Ray Unger  —  5/23/2008 12:56 pm

It's Memorial Day weekend. The kids are out of school, swimming pools are open for business, and golf courses have finally turned green. That spells happy family vacation time. Wow. Can life get any better?

But wait, gas is almost $4 a gallon, and virtually everything we want or need is priced as if we're Arab sheiks. And the most important thing of value that we own -- our home -- is melting faster than a North Pole glacier. So how can we possibly look forward to this Memorial Day? Cheer up. Those $600 tax refund checks from Uncle Sam should help. Give me a break. That will take us through a week or so. Then what?

Remember the good old days when gas and cigarettes were really cheap? The Memorial Day of 1963 came just before I graduated from high school, and one of my classmates worked at the Purple Martin gas station near my home. My friends and I would drive in, and my buddy would say with a cryptic smile, "Filler up?" He knew how we teenagers thought. Why fill up dad's car when all we wanted to do was drive to the county line and drink beer at the teen bar? Our standard reply was, "A buck's worth." Then we'd sometimes ask for a pack of Kools (girls liked menthol cigarettes back then, and if we met a few at the bar we could impress them with cool Kools). A pack of cigarettes and gallon of gas each sold for 25 cents.

Indeed, life was good. We didn't have a care in the world. Since college was months away, I got a summer job working at a local factory and made minimum wage ($1.25 per hour). I even bought an old, but pretty good running 1950 Dodge for a mere $45. And for fun we played golf at the local municipal golf course -- $1.10 for 18 holes. Of course when we turned 18 we had to worry about the draft. But hey, if Elvis could hack the Army, so could we.
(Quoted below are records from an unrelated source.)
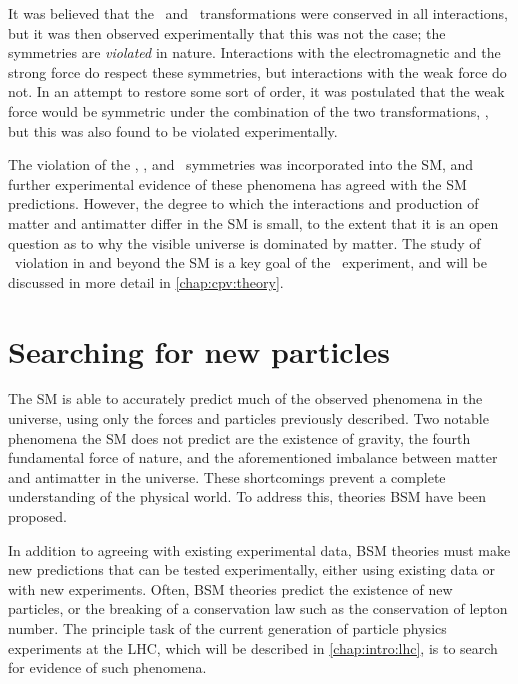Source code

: It was believed that the \Ctransform\ and \Ptransform\ transformations were 
conserved in all interactions, but it was then observed experimentally that 
this was not the case; the symmetries are \emph{violated} in nature.
Interactions with the electromagnetic and the strong force do respect these 
symmetries, but interactions with the weak force do not.
In an attempt to restore some sort of order, it was postulated that the weak 
force would be symmetric under the combination of the two transformations, \CP, 
but this was also found to be violated experimentally.

The violation of the \Ctransform, \Ptransform, and \CP\ symmetries was 
incorporated into the \ac{SM}, and further experimental evidence of these 
phenomena has agreed with the \ac{SM} predictions.
However, the degree to which the interactions and production of matter and 
antimatter differ in the \ac{SM} is small, to the extent that it is an open 
question as to why the visible universe is dominated by matter.
The study of \CP\ violation in and beyond the \ac{SM} is a key goal of the 
\lhcb\ experiment, and will be discussed in more detail in 
\cref{chap:cpv:theory}.

\section{Searching for new particles}

The \acl{SM} is able to accurately predict much of the observed phenomena in 
the universe, using only the forces and particles previously described.
Two notable phenomena the \ac{SM} does not predict are the existence of 
gravity, the fourth fundamental force of nature, and the aforementioned 
imbalance between matter and antimatter in the universe.
These shortcomings prevent a complete understanding of the physical world.
To address this, theories \acf{BSM} have been proposed.


In addition to agreeing with existing experimental data, \ac{BSM} theories must 
make new predictions that can be tested experimentally, either using existing 
data or with new experiments.
Often, \ac{BSM} theories predict the existence of new particles, or the 
breaking of a conservation law such as the conservation of lepton number.
The principle task of the current generation of particle physics experiments at 
the \acl{LHC}, which will be described in \cref{chap:intro:lhc}, is to search 
for evidence of such phenomena.

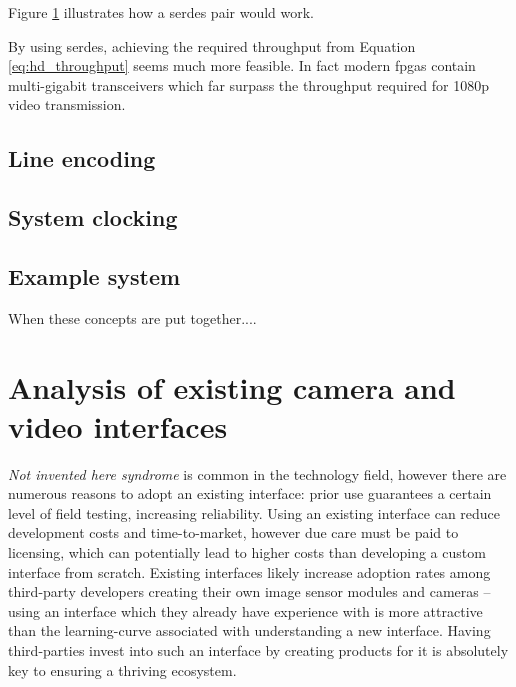 Figure \ref{} illustrates how a \gls{serdes} pair would work.

By using \gls{serdes}, achieving the required throughput from Equation \ref{eq:hd_throughput} seems much more feasible. In fact modern \glspl{fpga} contain multi-gigabit transceivers which far surpass the throughput required for 1080p video transmission.

\subsection{Line encoding}
\subsection{System clocking}

\subsection{Example system}
When these concepts are put together....


\section{Analysis of existing camera and video interfaces}
\textit{Not invented here syndrome} is common in the technology field, however there are numerous reasons to adopt an existing interface: prior use guarantees a certain level of field testing, increasing reliability. Using an existing interface can reduce development costs and time-to-market, however due care must be paid to licensing, which can potentially lead to higher costs than developing a custom interface from scratch. Existing interfaces likely increase adoption rates among third-party developers creating their own image sensor modules and cameras – using an interface which they already have experience with is more attractive than the learning-curve associated with understanding a new interface. Having third-parties invest into such an interface by creating products for it is absolutely key to ensuring a thriving ecosystem.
So what was in our future? Let's see. In the later '60s we had race riots, Vietnam, and Nixon. In the '70s, we had more Nixon, the Arab-Israel war that tripled oil prices, and stagflation. But at the end of that decade, we were introduced to that lovable jokester, Ayatollah Khomeini, and Islamic extremism. In the '80s we enjoyed double-digit interest rates, another tripling of oil prices, a major recession, and a stock market crash that we affectionately call "Black Monday."

Don't get me wrong. I'm not complaining. My generation had a virtual picnic compared to our parents. They only had the Great War (later to be called World War I), the Great Depression, World War II, polio, Korea, and the Bomb.

My point? Don't believe any of that horse-hockey about the good old days. Today's problems -- high gas prices, inflation, wars in Iraq and Afghanistan, recession, fractious politics, global warming, etc. -- are indeed troublesome. But we should remember what investors said back then and don't over-dramatize today's ills. I can recall an annual meeting of the Wisconsin Alumni Research Foundation -- this was December 1974 -- when one of the trustees stated that he thought the days of our free democracy and capitalistic system were numbered. At that time the Dow Jones was hovering near 600. That's not a typo. The Dow Jones Average was 600 then compared to today's 12,820. Oh but wait, the Dow is up some 21-fold since 1974. How can it possibly go higher?

Folks, give the deeply pessimistic blather a rest. In early April I gave a presentation to a group of freshman football players at the UW and ended by telling them that if I was their age I would be very optimistic about what's ahead. After I finished, the host of the event called me aside and said he thought my closing was refreshing -- all of the other presenters were very pessimistic.

So cheer up investors. Today's problems are no worse than yesteryear's. If you believe the oldsters who swallowed amnesia pills and carp about the good old days, just chock it up to envy; they secretly wish they were young again. Just as our generation worked through the never-ending troubles of our day, you'll take up the gauntlet and plow through today's troubling issues. So buy stocks and press on.